There seems no question the actions of the PMO went beyond the mere giving of information. Repeated interactions initiated by the PMO on the subject of SNC seem prima facie to have been persuasive rather than informative efforts. The suggestion by the Clerk of the Privy Council that the criminal defendant corporation contact the Director of Public Prosecutions directly seems not only extremely inappropriate (imagine the same suggestion being made about a judge) but surely would have been in the service of persuasion. The suggestion she seek a second opinion from a former Supreme Court of Canada justice is not so much informative as it is dismissive. What has also become clear is the attorney general did not enjoy the ability to decide with unimpeded finality.  

Whether or not the Liberals went beyond the permissible in their dealings with the AG is an important question. But we’ve also seen enough to know it illustrates a deeper problem.

If the tradition of attorney general independence is in effect in Canada, it can be, and has been, totally ignored in practice by the current PMO. The proof? Were it not for the Globe and Mail’s Feb. 7 scoop, we would never have known that independence was under threat, much less being violated to the degree it appears to have been. The most foundational integrity of our justice system, then, was left to the happenstance interest and involvement of the Fourth Estate.

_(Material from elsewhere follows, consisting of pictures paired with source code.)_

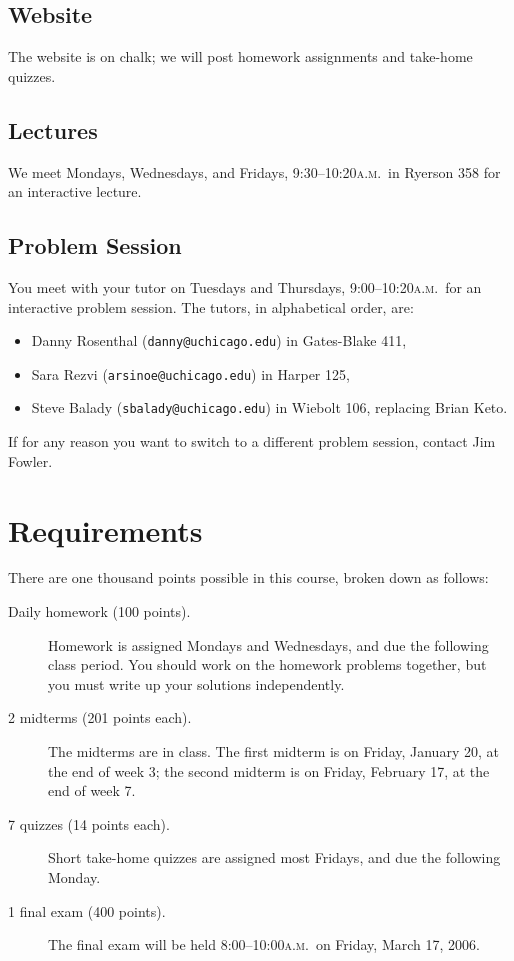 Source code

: \documentclass[12pt,letterpaper]{article}
\newcommand{\ayem}{\textsc{a.m.}}
\begin{document}
\subsection*{Website}
The website is on chalk; we will post homework assignments and take-home quizzes.

\subsection*{Lectures}
We meet Mondays, Wednesdays, and Fridays, 9:30--10:20\ayem\ in Ryerson
358 for an interactive lecture.

\subsection*{Problem Session}
You meet with your tutor on Tuesdays and Thursdays, 9:00--10:20\ayem\
for an interactive problem session.  The tutors, in
alphabetical order, are:
\begin{itemize}
\setlength{\itemsep}{-1ex}
\item Danny Rosenthal (\texttt{danny@uchicago.edu}) in Gates-Blake 411,
\item Sara Rezvi (\texttt{arsinoe@uchicago.edu}) in Harper 125,
\item Steve Balady (\texttt{sbalady@uchicago.edu}) in Wiebolt 106,
replacing Brian Keto.
\end{itemize}
If for any reason you want to switch to a different problem session,
contact Jim Fowler.
\pagebreak

\section*{Requirements}

There are one thousand points possible in this course, broken down as follows:
\begin{description}
\item[Daily homework (100 points).]  Homework is assigned Mondays and
Wednesdays, and due the following class period.  You should work on
the homework problems together, but you must write up your solutions
independently.
\item[2 midterms (201 points each).]  The midterms are in class.  The
first midterm is on Friday, January 20, at the end of week 3; the
second midterm is on Friday, February 17, at the end of week 7.
\item[7 quizzes (14 points each).]  Short take-home quizzes are
assigned most Fridays, and due the following Monday.
\item[1 final exam (400 points).]  The final exam will be held
8:00--10:00\ayem\ on Friday, March 17, 2006.
\end{description}
\end{document}
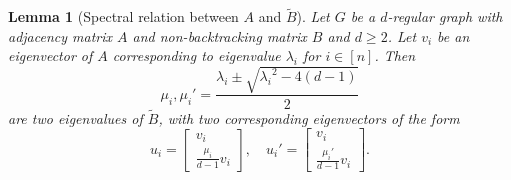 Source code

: \documentclass[11pt,reqno]{amsart}
\newtheorem{lemma}[theorem]{Lemma}
\theoremstyle{definition}
\begin{document}
\begin{lemma}[Spectral relation between $A$ and $\tilde B$]\label{lem:eiganvalues}
Let $G$ be a $d$-regular graph with adjacency matrix $A$ and non-backtracking matrix $B$ and $d\geq 2$.
Let $v_i$ be an eigenvector of $A$ corresponding to {eigenvalue} $\lambda_i $ for $ i\in [n]$.  
Then
\begin{equation}
    \mu_i, \mu_i' = \frac{\lambda_i \pm \sqrt{{\lambda_i}^2-4(d-1)}}{2}
\end{equation}
are two eigenvalues of $\tilde B$, with two corresponding eigenvectors of the form  
\begin{equation}\label{eq:eigenvectortb}
u_i = 
    \begin{bmatrix}
v_i\\
 \frac{\mu_i}{d-1} v_i
\end{bmatrix}  ,\quad u_i' = 
    \begin{bmatrix}
v_i\\
 \frac{\mu_i'}{d-1} v_i
\end{bmatrix} .
\end{equation}
\end{lemma}
\end{document}
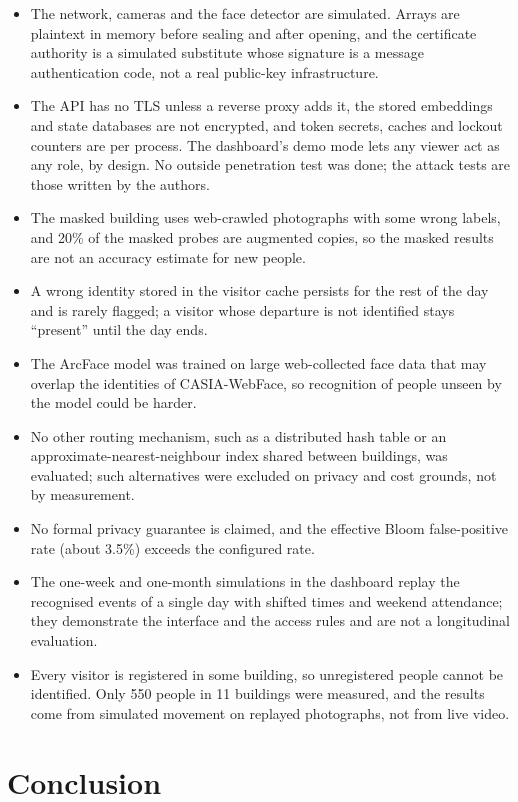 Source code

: \documentclass[12pt,a4paper,oneside]{report}
\begin{document}
\begin{itemize}
\item The network, cameras and the face detector are simulated. Arrays are plaintext in memory before sealing and after opening, and the certificate authority is a simulated substitute whose signature is a message authentication code, not a real public-key infrastructure.
\item The API has no TLS unless a reverse proxy adds it, the stored embeddings and state databases are not encrypted, and token secrets, caches and lockout counters are per process. The dashboard's demo mode lets any viewer act as any role, by design. No outside penetration test was done; the attack tests are those written by the authors.
\item The masked building uses web-crawled photographs with some wrong labels, and 20\% of the masked probes are augmented copies, so the masked results are not an accuracy estimate for new people.
\item A wrong identity stored in the visitor cache persists for the rest of the day and is rarely flagged; a visitor whose departure is not identified stays ``present'' until the day ends.
\item The ArcFace model was trained on large web-collected face data that may overlap the identities of CASIA-WebFace, so recognition of people unseen by the model could be harder.
\item No other routing mechanism, such as a distributed hash table or an approximate-nearest-neighbour index shared between buildings, was evaluated; such alternatives were excluded on privacy and cost grounds, not by measurement.
\item No formal privacy guarantee is claimed, and the effective Bloom false-positive rate (about 3.5\%) exceeds the configured rate.
\item The one-week and one-month simulations in the dashboard replay the recognised events of a single day with shifted times and weekend attendance; they demonstrate the interface and the access rules and are not a longitudinal evaluation.
\item Every visitor is registered in some building, so unregistered people cannot be identified. Only 550 people in 11 buildings were measured, and the results come from simulated movement on replayed photographs, not from live video.
\end{itemize}

\clearpage
\chapter{Conclusion}
\end{document}
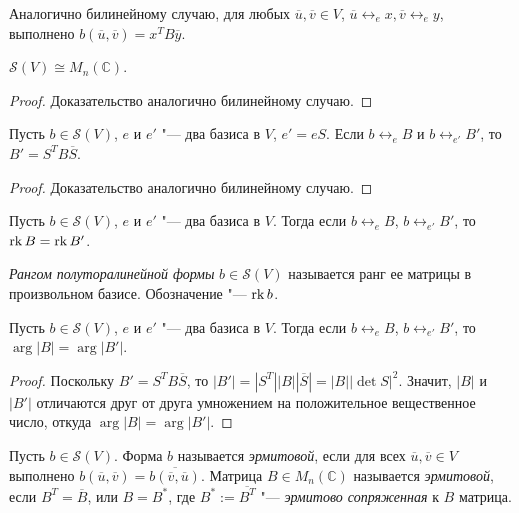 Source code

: \begin{note}
	Аналогично билинейному случаю, для любых $\overline{u}, \overline{v} \in V$, $\overline{u} \leftrightarrow_e x, \overline{v} \leftrightarrow_e y$, выполнено $b(\overline{u}, \overline{v}) = x^TB\overline{y}$.
\end{note}

\begin{proposition}
	$\mathcal{S}(V) \cong M_n(\mathbb{C})$.
\end{proposition}

\begin{proof}
	Доказательство аналогично билинейному случаю.
\end{proof}

\begin{theorem}
	Пусть $b \in \mathcal{S}(V)$, $e$ и $e'$ "--- два базиса в $V$, $e' = eS$. Если $b \leftrightarrow_e B$ и $b \leftrightarrow_{e'} B'$, то $B' = S^TB\overline{S}$.
\end{theorem}

\begin{proof}
	Доказательство аналогично билинейному случаю.
\end{proof}

\begin{corollary}
	Пусть $b \in \mathcal{S}(V)$, $e$ и $e'$ "--- два базиса в $V$. Тогда если $b \leftrightarrow_e B$, $b \leftrightarrow_{e'} B'$, то $\operatorname{rk}{B} = \operatorname{rk}{B'}$.
\end{corollary}

\begin{definition}
	\textit{Рангом полуторалинейной формы} $b \in \mathcal{S}(V)$ называется ранг ее матрицы в произвольном базисе. Обозначение "--- $\operatorname{rk}{b}$.
\end{definition}

\begin{corollary}
	Пусть $b \in \mathcal{S}(V)$, $e$ и $e'$ "--- два базиса в $V$. Тогда если $b \leftrightarrow_e B$, $b \leftrightarrow_{e'} B'$, то $\arg{|B|} = \arg{|B'|}$.
\end{corollary}

\begin{proof}
	Поскольку $B' = S^TB\overline{S}$, то $|B'| = |S^T||B||\overline{S}| = |B||\det{S}|^2$. Значит, $|B|$ и $|B'|$ отличаются друг от друга умножением на положительное вещественное число, откуда $\arg{|B|} = \arg{|B'|}$.
\end{proof}

\begin{definition}
	Пусть $b \in \mathcal{S}(V)$. Форма $b$ называется \textit{эрмитовой}, если для всех $\overline{u}, \overline{v} \in V$ выполнено $b(\overline{u}, \overline{v}) = \overline{b(\overline{v}, \overline{u})}$. Матрица $B \in M_n(\mathbb{C})$ называется \textit{эрмитовой}, если $B^T = \overline{B}$, или $B = B^*$, где $B^* := \overline{B^T}$ "--- \textit{эрмитово сопряженная} к $B$ матрица.
\end{definition}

Is that what we mean by independence?

And as Jody Wilson-Raybould’s taped conversation with Privy Council Clerk Michael Wernick showed, it’s in virtue of the legislation’s granting the AG power to overturn decisions of the prosecution service that the PMO behaved as they did in going well beyond just giving her information to consider. It is unclear what could prevent it from happening again, without our knowing. Even now, as long as the government’s party wields the balance of power over the ethics and justice committees, it’s unclear what sort of meaningful finding or reprimand could occur.

Had the AG capitulated to the government’s tactics and proceeded to publish her instructions to overturn the Director of Public Prosecutions’ decision in the Canada Gazette, as is required by the Act, she and she alone who would have been held responsible if there were any political fallout from the decision. Those whose conduct pushed her to it against her better judgement would never have had to show their hand.  Their relationship to the corporate defendant, too, would have remained hidden.

Thus, the patina of the attorney general’s independence would be maintained, and with it the appearance that the integrity of prosecutorial independence had been preserved. But we now know that would have been illusory.  

So, if the attorney general is not in fact all that independent in Canada, unlike the U.K., and even if all the government’s behavior was onside, we have the same result: prosecutorial discretion has been folded into political will. To the extent political will is the result of the flexing of behind closed doors corporate clout, powerful corporations can overturn the decisions of prosecutors about their own criminal matters.

In such a circumstance, neither the government itself nor the public interest is safe from corporate interference.

Perhaps most disturbingly, even if there exists a robust respect for the attorney general’s independence in Canada, we have now seen how it can be circumvented by a determined government. It’s simply a matter of shuffling away a recalcitrant AG and bringing in someone more amenable to doing the political bidding. Pressure could even have been brought on that person prior to becoming AG, thus respecting the letter, if not the spirit, of attorney general independence. In the normal course of things, the public would not be able to tell that’s what’s gone on.  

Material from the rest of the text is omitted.